Latent Shape Tracking
Track latent shape through batch, channel, frame, height and width axes.
Mechanism to keep in mind
- `frames` is a semantic axis, not batch.
- `scale_factor` shrinks spatial dimensions.
- `latent_shape` is what denoiser/scheduler update.
image/video input or noise
-> VAE latent space
-> latent tensor keeps batch, channel, frame/time, height, width axes
-> denoiser and scheduler update latent values
-> VAE decode maps latent back to pixels/frames
Implementation-dependent: exact video latent rank and channel count vary by model family; use this as a shape-tracking mental model and verify current DiffSynth source for a specific pipeline.
Starter preview
Excerpt from code/lab-03-latent-shape-tracking/latent_shapes.py. The linked starter file is the source of truth.
# Latent Shape Tracking
# Annotated reading material. Running this file is optional.
# Source-of-truth focus: Track latent shape through batch, channel, frame, height and width axes.
batch, frames, height, width = 1, 16, 720, 1280
latent_channels = 16
scale = 8
video_latent_shape = (batch, latent_channels, frames, height // scale, width // scale)
# What to explain while reading:
# - frames is a semantic axis, not batch.
# - scale_factor shrinks spatial dimensions.
# - latent_shape is what denoiser/scheduler update.
#
# Common traps:
# - Do not confuse batch with frames.
# - Do not assume image and video latents have the same rank.
What each block is doing
- Setup / contract
- `frames` is a semantic axis, not batch.
- Main transition
- `scale_factor` shrinks spatial dimensions.
- Interview hook
- `latent_shape` is what denoiser/scheduler update.
Reading checkpoints
- Video latents add a time/frame dimension.
- Flattening axes in code does not remove their meaning.

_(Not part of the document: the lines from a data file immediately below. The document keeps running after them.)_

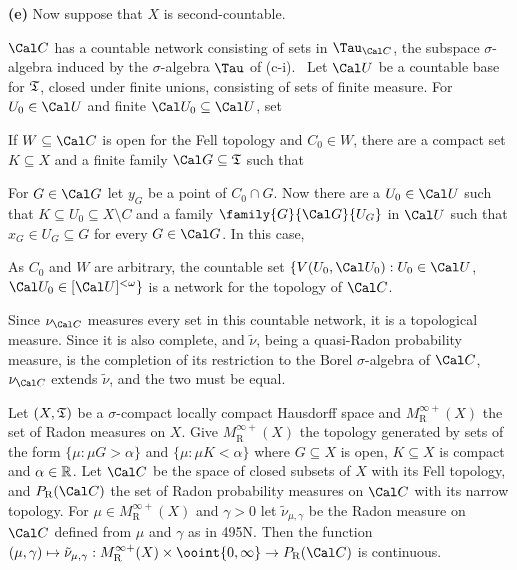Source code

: {{\bf (e)} Now suppose that $X$ is second-countable.

\medskip

 $\Cal C$ has a
countable network consisting of sets in $\Tau_{\Cal C}$, the subspace
$\sigma$-algebra induced by the $\sigma$-algebra $\Tau$ of (c-i).
\Prf\ Let $\Cal U$ be a countable base for $\frak T$,
closed under finite unions, consisting of sets of finite measure.
For $U_0\in\Cal U$ and finite $\Cal U_0\subseteq\Cal U$, set


\noindent If $W\subseteq\Cal C$ is open for the Fell topology and
$C_0\in W$, there are a compact set $K\subseteq X$ and a finite family
$\Cal G\subseteq\frak T$ such that


\noindent For $G\in\Cal G$ let $y_G$ be a point of $C_0\cap G$.
Now there are a $U_0\in\Cal U$ such that
$K\subseteq U_0\subseteq X\setminus C$ and a family
$\family{G}{\Cal G}{U_G}$ in $\Cal U$ such that $x_G\in U_G\subseteq G$ for
every $G\in\Cal G$.   In this case,


\noindent As $C_0$ and $W$ are arbitrary, the countable set
$\{V(U_0,\Cal U_0):U_0\in\Cal U$, $\Cal U_0\in[\Cal U]^{<\omega}\}$ is a
network for the topology of $\Cal C$.\ \Qed

\medskip

 Since $\nu_{\Cal C}$ measures every set in this countable
network, it is a topological measure.
Since it is also complete, and $\tilde\nu$, being a quasi-Radon probability
measure, is the completion of its restriction to the Borel $\sigma$-algebra
of $\Cal C$, $\nu_{\Cal C}$ extends $\tilde\nu$, and the two must be equal.
}%

Let $(X,\frak T)$ be a $\sigma$-compact
locally compact Hausdorff space and $M^{\infty+}_{\text{R}}(X)$ the set
of Radon measures on $X$.   Give $M^{\infty+}_{\text{R}}(X)$ the topology
generated by sets of the form $\{\mu:\mu G>\alpha\}$ and
$\{\mu:\mu K<\alpha\}$ where $G\subseteq X$ is open, $K\subseteq X$ is
compact and $\alpha\in\Bbb R$.   Let $\Cal C$ be the space of closed
subsets of $X$ with its Fell topology, and
$P_{\text{R}}(\Cal C)$ the set of Radon probability measures on
$\Cal C$ with its narrow topology.   For
$\mu\in M^{\infty+}_{\text{R}}(X)$ and $\gamma>0$ let
$\tilde\nu_{\mu,\gamma}$ be the Radon measure on
$\Cal C$ defined from $\mu$ and $\gamma$ as in 495N.   Then the function
$(\mu,\gamma)\mapsto\tilde\nu_{\mu,\gamma}:
M^{\infty+}_{\text{R}}(X)\times\ooint{0,\infty}\to P_{\text{R}}(\Cal C)$ is
continuous.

- Shape tracking is often the fastest way to debug pipeline wiring.
What this lab prevents
- Do not confuse batch with frames.
- Do not assume image and video latents have the same rank.
How to say it out loud
Track latent shape through batch, channel, frame, height and width axes. Then explain the code by naming the state being transformed, the axis or shape that matters, and the tradeoff that would appear in a real system.
Additional intuition
- Use official docs and papers for API behavior and factual claims; use blogs only to improve the mental picture.
- If support matrices, performance behavior or backend choices are version-sensitive, check current docs before repeating them.
- A strong interview answer names the state object, the shape or axis it changes, and the tradeoff it creates.